If you finish the game the Strogg lose and are destroyed. That's the point of playing such games: to defeat the Alien, the terrifying, and the other-worldly, and so restore a moral order that is the direct decendant of Plato, Aristotle and Kant. When you defeat the Ultimate Boss in Quake 4 and Doom 3 you are remaking the world in the image of an order that derives directly from the thought of men who died almost 5000 years ago.
And again, I'm certain that the game designers had no idea that that was what they were doing.
And that's why, if I could, I'd fight for the Strogg. Because their victory would be the triumph of an order that, while it's slowly becoming explicit in the world of our present, is utterly antithetical to the values which have underpinned Western society since the time of Plato. The Strogg, to me, are the heroes of anti-rationalism (while being exponents of extreme technological ability), anti-spiritualism, anti-theologicalism.
I sympathise with them, these fictional monsters of cruelty and terror, because they express the deepest desires of (for want of any better word) my heart. The world you live in (which is meant in a purely generalised sense referring to no particular person) is one in which reason and spirit dominate - or appear to do so. I have no love for such a world, considering both 'reason' and 'spirit' to be types of fraud.
The 'human spirit' is no more likely to endure than a glacier subjected to global warming. Human 'individuality', which is equally the child of Kant's thought, is also fated to wither and vanish - no matter how much fools such as political 'liberals' protest that individuality is the basis of society. But what exists, perpetuates itself, and triumphs, is the Flesh. What the designers of Quake 4 have done, as the designers of Doom 3 with their 'Demons' (who are no more than an a portrayal of the will to continue and to dominate), have done, is mark out the cultural transition from reason and spirit to flesh.
Flesh is. Flesh triumphs over time and history. Flesh rules.
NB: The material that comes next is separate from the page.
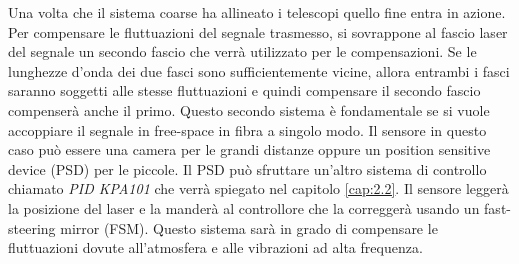 Una volta che il sistema coarse ha allineato i telescopi quello fine entra in azione. Per compensare le fluttuazioni del segnale trasmesso, si sovrappone al fascio laser del segnale un secondo fascio che verrà utilizzato per le compensazioni. Se le lunghezze d'onda dei due fasci sono sufficientemente vicine, allora entrambi i fasci saranno soggetti alle stesse fluttuazioni e quindi compensare il secondo fascio compenserà anche il primo.
Questo secondo sistema è fondamentale se si vuole accoppiare il segnale in free-space in fibra a singolo modo.
Il sensore in questo caso può essere una camera per le grandi distanze oppure un position sensitive device (PSD) per le piccole. Il PSD può sfruttare un'altro sistema di controllo chiamato \textit{PID KPA101} che verrà spiegato nel capitolo \ref{cap:2.2}. Il sensore leggerà la posizione del laser e la manderà al controllore che la correggerà usando un fast-steering mirror (FSM). Questo sistema sarà in grado di compensare le fluttuazioni dovute all'atmosfera e alle vibrazioni ad alta frequenza.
But not merely 'flesh' in its simple insistence upon procreation and continuance. Flesh that understands itself as all that is. This is the true scandal of Quake 4, and the point at which it far exceeds Doom 3. In Doom 3 the enemy of our current world is a fictionalised Other - which is how the forces that oppose the West have always been portrayed. In Quake 4 the Enemy is what constitutes us as us - it is Flesh itself. This is why I love the Strogg.
Even when they're defeated - they know they're going to win. Because what the creators of the game have unknowingly realised and made explicit is that the time of 'reason' (so beloved of both Kant and Hegel) is coming to an end. And that what is left is what there always was from the very beginning - the nakedness of what makes us, in the last analysis, human - the thing that will always carry our humanity into the future - flesh.
Flesh is. Flesh endures. Flesh rules.